Hell Is For Children

According to ABC 7 Denver:

On Saturday, April 5, 2008, in Commerce City, CO a unwed, teenage couple, sire and dam of a 4-year-old son, had a violent altercation at the Hollywood Video at 5961 E. 64th Ave., where the mother of the boy works. The 19-year-old Joseph Manzanares, the child’s father of record, is alleged to have knocked over several displays in the video store, as well as having knocked a computer off a counter. Manzanares verbally threatened the woman who is his ex-girlfriend, including saying he was going to kill her.

OK, a young couple having a violent squabble is not really news – normally. It’s fairly normal – or at least nominal – for an estranged teenage couple who have a child together to get into these sort of arguments. What makes this particular fight both worth mentioning and viscerally horrifying is what they were fighting about.

The were fighting over which street gang their toddler should join!

Manzanares, a Latino, is a member of the Ballers – formerly called the Westside Ballers.

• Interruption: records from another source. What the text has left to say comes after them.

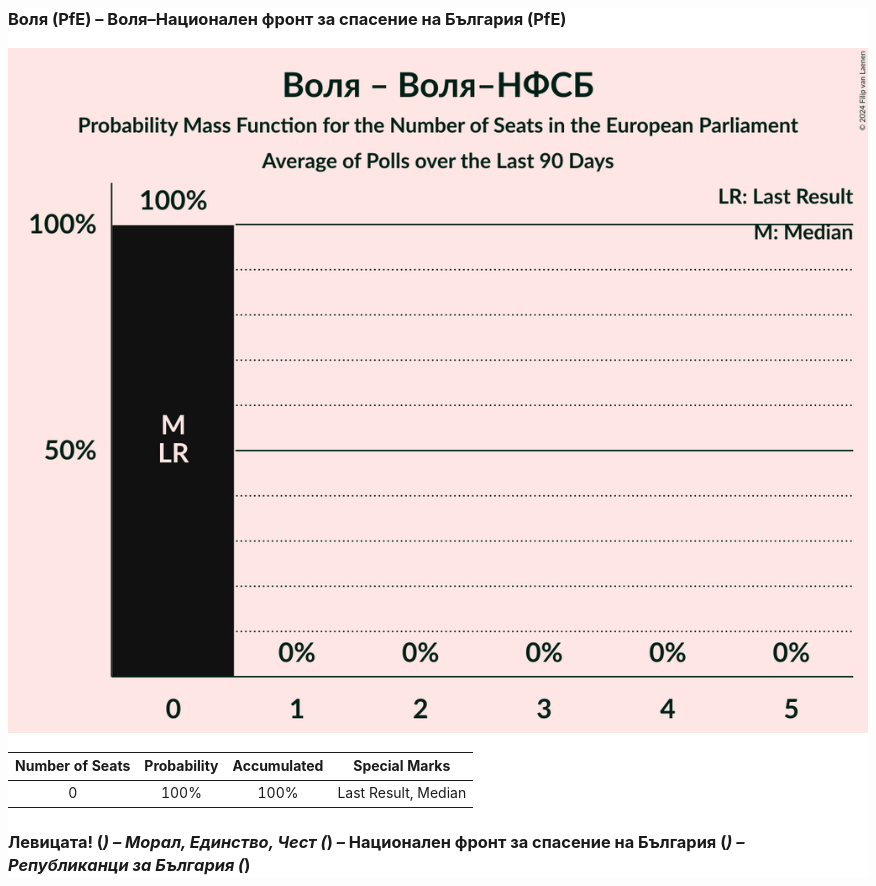 ### Воля (PfE) – Воля–Национален фронт за спасение на България (PfE)

![Graph with seats probability mass function not yet produced](average-2024-10-31-coalitions-seats-pmf-воля–воля–нфсб.png "Seats Probability Mass Function")

| Number of Seats | Probability | Accumulated | Special Marks |
|:---------------:|:-----------:|:-----------:|:-------------:|
| 0 | 100% | 100% | Last Result, Median |

### Левицата! (*) – Морал, Единство, Чест (*) – Национален фронт за спасение на България (*) – Републиканци за България (*)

The woman, a Black, is a member of the Crips. Each wanted the child to be claimed by their own gang.

Eugenics has a negative image in America, but I can’t help thinking that creatures like Manzanares and his “babymama” should not have been allowed to breed in the first place. Damn! Crips or Ballers, those are their progeny’s choices? Why not just shoot the kid now? It’d be kinder to him and cheaper for America.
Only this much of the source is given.